- **Problem statement**
Below are some records. Say how many of their lines contain the string "frac", and give nothing but the number.

- **Provided information**

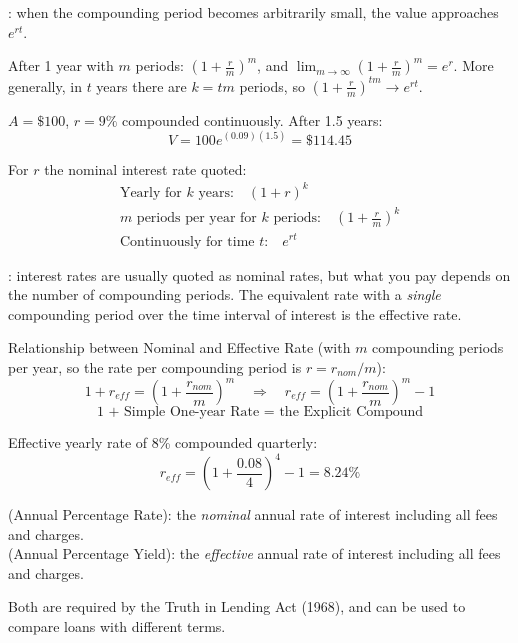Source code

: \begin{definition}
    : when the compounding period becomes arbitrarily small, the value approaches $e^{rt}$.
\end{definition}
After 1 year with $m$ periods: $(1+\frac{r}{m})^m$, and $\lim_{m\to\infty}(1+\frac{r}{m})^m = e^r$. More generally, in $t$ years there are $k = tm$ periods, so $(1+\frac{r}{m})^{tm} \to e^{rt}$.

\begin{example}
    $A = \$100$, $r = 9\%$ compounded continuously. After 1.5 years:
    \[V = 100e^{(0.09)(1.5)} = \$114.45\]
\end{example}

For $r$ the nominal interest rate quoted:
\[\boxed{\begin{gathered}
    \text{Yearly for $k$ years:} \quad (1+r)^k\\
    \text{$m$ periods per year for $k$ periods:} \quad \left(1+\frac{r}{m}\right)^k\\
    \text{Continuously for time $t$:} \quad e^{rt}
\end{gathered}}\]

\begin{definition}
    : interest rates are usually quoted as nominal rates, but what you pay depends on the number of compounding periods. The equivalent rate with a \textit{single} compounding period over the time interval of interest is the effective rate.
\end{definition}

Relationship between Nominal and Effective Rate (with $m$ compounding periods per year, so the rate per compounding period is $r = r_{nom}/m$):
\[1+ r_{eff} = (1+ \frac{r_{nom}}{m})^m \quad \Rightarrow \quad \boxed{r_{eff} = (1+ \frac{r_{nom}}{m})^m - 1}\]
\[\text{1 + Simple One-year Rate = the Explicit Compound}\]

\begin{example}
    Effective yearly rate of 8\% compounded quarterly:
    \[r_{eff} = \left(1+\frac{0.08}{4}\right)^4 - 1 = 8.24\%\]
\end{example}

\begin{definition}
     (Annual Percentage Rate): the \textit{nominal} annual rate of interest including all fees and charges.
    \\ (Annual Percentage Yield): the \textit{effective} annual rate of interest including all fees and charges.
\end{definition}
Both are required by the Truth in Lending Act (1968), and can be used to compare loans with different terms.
--
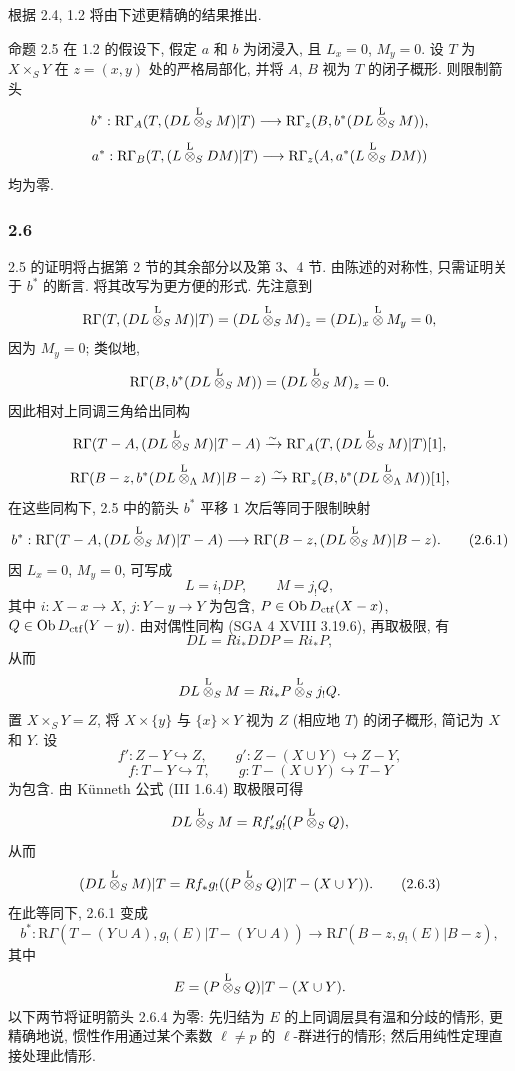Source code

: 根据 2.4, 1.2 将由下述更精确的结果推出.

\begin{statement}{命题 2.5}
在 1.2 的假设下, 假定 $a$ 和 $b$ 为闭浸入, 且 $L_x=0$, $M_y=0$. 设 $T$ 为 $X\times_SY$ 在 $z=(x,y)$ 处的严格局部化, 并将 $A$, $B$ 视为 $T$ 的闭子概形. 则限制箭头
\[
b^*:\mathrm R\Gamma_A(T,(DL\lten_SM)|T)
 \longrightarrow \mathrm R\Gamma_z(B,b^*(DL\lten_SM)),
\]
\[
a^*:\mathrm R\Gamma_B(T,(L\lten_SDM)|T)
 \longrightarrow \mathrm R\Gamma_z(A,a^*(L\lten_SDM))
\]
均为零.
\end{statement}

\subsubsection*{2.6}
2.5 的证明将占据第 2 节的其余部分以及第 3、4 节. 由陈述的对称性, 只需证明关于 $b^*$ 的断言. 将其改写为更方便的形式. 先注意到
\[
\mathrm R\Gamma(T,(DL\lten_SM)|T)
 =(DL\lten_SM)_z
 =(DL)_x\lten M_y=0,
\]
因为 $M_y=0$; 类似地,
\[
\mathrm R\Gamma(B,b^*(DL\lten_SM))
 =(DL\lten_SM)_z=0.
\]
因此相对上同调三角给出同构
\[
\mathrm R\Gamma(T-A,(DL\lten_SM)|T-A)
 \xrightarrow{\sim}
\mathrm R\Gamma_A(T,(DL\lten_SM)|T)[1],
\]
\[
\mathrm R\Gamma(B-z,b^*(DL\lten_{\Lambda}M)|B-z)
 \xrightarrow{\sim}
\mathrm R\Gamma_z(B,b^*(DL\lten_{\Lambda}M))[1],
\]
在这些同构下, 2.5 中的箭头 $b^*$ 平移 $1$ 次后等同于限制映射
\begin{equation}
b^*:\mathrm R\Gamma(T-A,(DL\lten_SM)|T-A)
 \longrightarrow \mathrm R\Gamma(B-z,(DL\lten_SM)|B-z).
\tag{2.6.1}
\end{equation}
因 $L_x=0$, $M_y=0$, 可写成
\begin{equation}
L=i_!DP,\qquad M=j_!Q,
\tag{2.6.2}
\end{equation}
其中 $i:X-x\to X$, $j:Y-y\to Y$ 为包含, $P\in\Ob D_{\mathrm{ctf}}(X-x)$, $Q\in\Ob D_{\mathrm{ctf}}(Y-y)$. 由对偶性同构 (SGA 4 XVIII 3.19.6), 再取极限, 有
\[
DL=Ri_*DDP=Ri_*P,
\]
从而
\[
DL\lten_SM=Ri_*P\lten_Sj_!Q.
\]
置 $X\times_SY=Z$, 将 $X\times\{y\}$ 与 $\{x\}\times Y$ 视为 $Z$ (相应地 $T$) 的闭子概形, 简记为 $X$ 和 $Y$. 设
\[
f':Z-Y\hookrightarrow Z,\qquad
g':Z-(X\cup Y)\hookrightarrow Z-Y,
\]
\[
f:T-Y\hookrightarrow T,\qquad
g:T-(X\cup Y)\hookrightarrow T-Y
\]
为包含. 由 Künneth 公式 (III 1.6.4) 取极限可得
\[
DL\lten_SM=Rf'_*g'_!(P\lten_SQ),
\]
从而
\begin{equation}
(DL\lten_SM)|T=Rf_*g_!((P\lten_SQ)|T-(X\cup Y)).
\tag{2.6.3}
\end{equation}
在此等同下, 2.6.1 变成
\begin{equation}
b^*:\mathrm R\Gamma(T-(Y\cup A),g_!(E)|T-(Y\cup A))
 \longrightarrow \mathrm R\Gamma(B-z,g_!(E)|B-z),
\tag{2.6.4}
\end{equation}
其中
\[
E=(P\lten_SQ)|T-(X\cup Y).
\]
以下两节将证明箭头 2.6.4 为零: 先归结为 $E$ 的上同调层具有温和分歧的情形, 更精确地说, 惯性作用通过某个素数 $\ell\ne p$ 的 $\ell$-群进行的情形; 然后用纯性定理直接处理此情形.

- **Written response**
4